J Am Assoc Nurse Pract. 2019 Jul;31(7):430-436. doi: 10.1097/JXX.0000000000000183.
Diabetic ketoacidosis (DKA) has largely been considered unique to type 1 diabetes because of the absolute lack of insulin production secondary to beta-cell dysfunction. However, a relatively new diabetes subtype known as ketosis-prone type 2 diabetes mellitus (DM) may also elicit diabetic ketoacidosis. Ketosis-prone type 2 DM shares a similar pathophysiology as type 2 DM, but presents initially with signs and symptoms consistent with type 1 DM. Patients with ketosis-prone type 2 DM often present with elevated glucose levels of 500-700 mg/dl, elevated ketone levels, and elevations in hemoglobin A1C. Unlike DKA seen in type 1 DM, they do not exhibit autoantibodies to beta cells. The similarity with type 1 DM exists in their impaired insulin secretion, which, when combined with extreme insulin resistance, will lead to ketoacidosis. Despite the initial clinical presentation that resembles type 1 DM, patients may not require lifelong insulin and achieve appropriate glycemic control with oral agents. Nurse practitioners must recognize the clinical picture of ketosis-prone type 2 DM and use a multifaceted approach, encouraging dietary changes, increased physical activity, and medication adherence to build the self-management skills of the patient and ultimately decrease the long-term disease burden.

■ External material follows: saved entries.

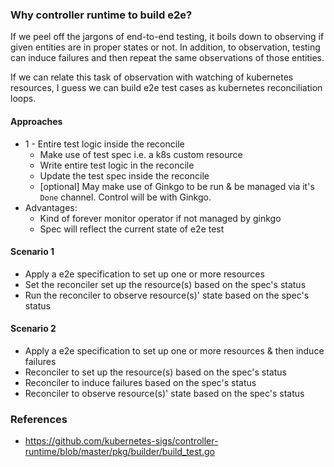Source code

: ### Why controller runtime to build e2e?
If we peel off the jargons of end-to-end testing, it boils down to observing if given entities are in proper states or not.
In addition, to observation, testing can induce failures and then repeat the same observations of those entities.

If we can relate this task of observation with watching of kubernetes resources, I guess we can build e2e test cases as 
kubernetes reconciliation loops.

#### Approaches
- 1 - Entire test logic inside the reconcile
  - Make use of test spec i.e. a k8s custom resource
  - Write entire test logic in the reconcile
  - Update the test spec inside the reconcile
  - [optional] May make use of Ginkgo to be run & be managed via it's `Done` channel. Control will be with Ginkgo.
- Advantages:
  - Kind of forever monitor operator if not managed by ginkgo
  - Spec will reflect the current state of e2e test

#### Scenario 1
- Apply a e2e specification to set up one or more resources
- Set the reconciler set up the resource(s) based on the spec's status
- Run the reconciler to observe resource(s)' state based on the spec's status

#### Scenario 2
- Apply a e2e specification to set up one or more resources & then induce failures
- Reconciler to set up the resource(s) based on the spec's status
- Reconciler to induce failures based on the spec's status
- Reconciler to observe resource(s)' state based on the spec's status

### References
- https://github.com/kubernetes-sigs/controller-runtime/blob/master/pkg/builder/build_test.go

由于β细胞功能障碍导致绝对缺乏胰岛素分泌,糖尿病酮症酸中毒(DKA)在很大程度上被认为是1型糖尿病所特有的。然而,一种相对较新的糖尿病亚型,即易发生酮症的2型糖尿病(DM),也可能引发糖尿病酮症酸中毒。易发生酮症的2型糖尿病与2型糖尿病具有相似的病理生理学,但最初表现出与1型糖尿病一致的体征和症状。易发生酮症的2型糖尿病患者通常血糖水平升高至500 - 700mg/dl,酮体水平升高,糖化血红蛋白(A1C)也升高。与1型糖尿病中所见的糖尿病酮症酸中毒不同,他们不会表现出针对β细胞的自身抗体。其与1型糖尿病的相似之处在于胰岛素分泌受损,当与极端胰岛素抵抗相结合时,会导致酮症酸中毒。尽管最初的临床表现类似于1型糖尿病,但患者可能不需要终身使用胰岛素,通过口服药物即可实现适当的血糖控制。执业护士必须认识到易发生酮症的2型糖尿病的临床表现,并采用多方面的方法,鼓励饮食改变、增加体育活动以及坚持用药,以培养患者的自我管理技能,最终减轻长期疾病负担。